And one thing that I should mention, too, is that reimbursements were reduced by the savings in property taxes, if you will, by a little less than $3 million, so that the net effect is not the $9 million that you're seeing there.
The net is closer to $5 million.
Mike Foust - CEO
And then turning to Singapore, we've been focused on that market for several years, looking for the appropriate entry point.
And our data center in Jurong, in the Business Park there is a great facility because it meets the demands for the international companies that do so much business in Singapore.
As I mentioned in my remarks, we're tracking up to 25 megawatts of immediate demand, folks to whom we put proposals out currently.
And there's very little wholesale space in that market.
So for large corporate enterprises, especially international financial firms that are operating in Singapore, that are operating in Hong Kong, and because of the very good fiber service between Singapore and Hong Kong, Singapore is a very attractive spot for additional and back up facilities.
There's also a lot of managed services companies looking to do business with regional Singapore, Malaysian companies, as well.
So overall, we see this as one of the strongest markets in our portfolio, and we have very high expectations on the success of this asset.
Michael Bowen - Analyst
Thank you, guys.
Operator
Your next question comes from Rob Stevenson with Macquarie.
Rob Stevenson - Analyst
Good afternoon, guys.
Mike, can you talk a little bit about what you're seeing in terms of acquisition opportunities both in Europe and in Asia, and whether or not you think that going forward you're going to have to develop the vast majority of product that you add in those markets?
Mike Foust - CEO
We are seeing income producing opportunities in Europe, and we'll continue to do a combination of new development and for internal growth and external growth with income producing acquisitions, as well, I suspect.
Similar to as we've been doing all along.

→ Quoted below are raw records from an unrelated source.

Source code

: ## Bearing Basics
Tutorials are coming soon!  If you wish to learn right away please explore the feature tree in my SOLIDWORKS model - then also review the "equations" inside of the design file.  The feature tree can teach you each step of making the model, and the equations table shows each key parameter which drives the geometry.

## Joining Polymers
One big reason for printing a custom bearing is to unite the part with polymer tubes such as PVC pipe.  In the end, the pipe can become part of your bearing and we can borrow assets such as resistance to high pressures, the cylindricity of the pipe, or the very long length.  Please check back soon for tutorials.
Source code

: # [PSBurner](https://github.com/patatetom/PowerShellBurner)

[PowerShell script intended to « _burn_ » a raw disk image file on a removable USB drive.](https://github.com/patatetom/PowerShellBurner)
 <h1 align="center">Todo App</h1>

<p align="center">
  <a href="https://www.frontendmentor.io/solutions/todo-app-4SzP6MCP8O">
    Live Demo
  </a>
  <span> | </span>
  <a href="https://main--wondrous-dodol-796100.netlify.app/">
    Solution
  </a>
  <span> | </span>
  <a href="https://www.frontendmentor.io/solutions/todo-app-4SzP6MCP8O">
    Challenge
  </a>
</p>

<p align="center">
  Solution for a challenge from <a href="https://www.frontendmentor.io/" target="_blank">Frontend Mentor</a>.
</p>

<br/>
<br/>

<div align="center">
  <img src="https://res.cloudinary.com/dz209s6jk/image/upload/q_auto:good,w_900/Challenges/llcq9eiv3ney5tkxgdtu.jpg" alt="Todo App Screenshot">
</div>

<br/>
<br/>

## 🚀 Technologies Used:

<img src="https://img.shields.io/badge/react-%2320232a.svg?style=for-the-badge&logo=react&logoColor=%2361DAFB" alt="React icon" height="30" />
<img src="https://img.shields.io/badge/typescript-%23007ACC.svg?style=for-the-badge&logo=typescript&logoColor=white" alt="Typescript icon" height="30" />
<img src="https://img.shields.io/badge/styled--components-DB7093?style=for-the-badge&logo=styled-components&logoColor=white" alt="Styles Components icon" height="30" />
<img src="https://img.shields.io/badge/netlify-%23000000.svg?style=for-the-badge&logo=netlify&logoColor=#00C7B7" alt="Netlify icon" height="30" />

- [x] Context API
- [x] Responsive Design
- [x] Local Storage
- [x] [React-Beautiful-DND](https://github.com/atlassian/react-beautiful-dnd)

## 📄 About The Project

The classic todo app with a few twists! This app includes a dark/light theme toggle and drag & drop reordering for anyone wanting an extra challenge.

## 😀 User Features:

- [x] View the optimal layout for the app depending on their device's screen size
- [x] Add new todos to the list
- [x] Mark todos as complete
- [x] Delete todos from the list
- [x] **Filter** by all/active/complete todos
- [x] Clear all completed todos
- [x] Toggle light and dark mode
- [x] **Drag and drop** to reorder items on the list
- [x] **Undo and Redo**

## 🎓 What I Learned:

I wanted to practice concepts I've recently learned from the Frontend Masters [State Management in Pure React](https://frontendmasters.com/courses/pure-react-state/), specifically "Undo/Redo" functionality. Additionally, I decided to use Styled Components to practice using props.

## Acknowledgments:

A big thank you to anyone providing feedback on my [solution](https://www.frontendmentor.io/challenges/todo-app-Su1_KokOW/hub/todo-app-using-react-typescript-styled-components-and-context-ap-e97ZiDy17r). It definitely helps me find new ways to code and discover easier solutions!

Our guidance is between $200 million and $450 million of new income producing assets in 2011, and I think we'll be able to achieve toward the upper end of that range.
And in Asia-Pac, I think what we'll be developing, because to a certain extent, because there really isn't a lot of wholesale product.
We're seeing a lack of product to meet demand in Singapore.
We see Sydney, Australia as a very attractive market for new development.
And you'll likely see us announcing something there over the next several weeks.
And we are looking at opportunities potentially in Hong Kong where we might be able to acquire existing operating assets but that's earlier days in the Hong Kong operation.
Rob Stevenson - Analyst
And then one for Bill.
In terms of the new lease commencements in 2011, is there any lumpiness to the quarter where we should be thinking about a big commencement in the second quarter versus third?
Or should it be relatively smooth throughout the year in terms of when they're going to come on?
Bill Stein - CFO and Chief Investment Officer
It tends to be back end loaded, back half loaded.
Rob Stevenson - Analyst
Okay, and then so from a quarterly standpoint that would indicate lower earnings in the first half of the year and higher in the back half, all else being equal?
Bill Stein - CFO and Chief Investment Officer
That's right.
There's a pretty steep slope between second and third quarter.
Rob Stevenson - Analyst
Okay.
Thanks, guys.
Operator
Your next question is from Michael Bilerman with Citi.
Mark Montagna - Analyst
Hi, it's Mark Montagna in here with Quentin Villeley and Michael.
Had a question on the container market.
A recent press release had i/o Data Centers and their factory stating they can basically pump out about 18 megawatts of modular product in a month.
Wondering how you see this market progressing and whether you see it as a threat to your core business?
Mike Foust - CEO
No, we don't see it as a threat at all.
The container market tends to be for pretty specialized applications.
So while there's a market for it, it's definitely much more limited, in our opinion.
And looking at a lot of research at IDC and other of the technology research companies, the demand for modular space freestanding is really fairly limited.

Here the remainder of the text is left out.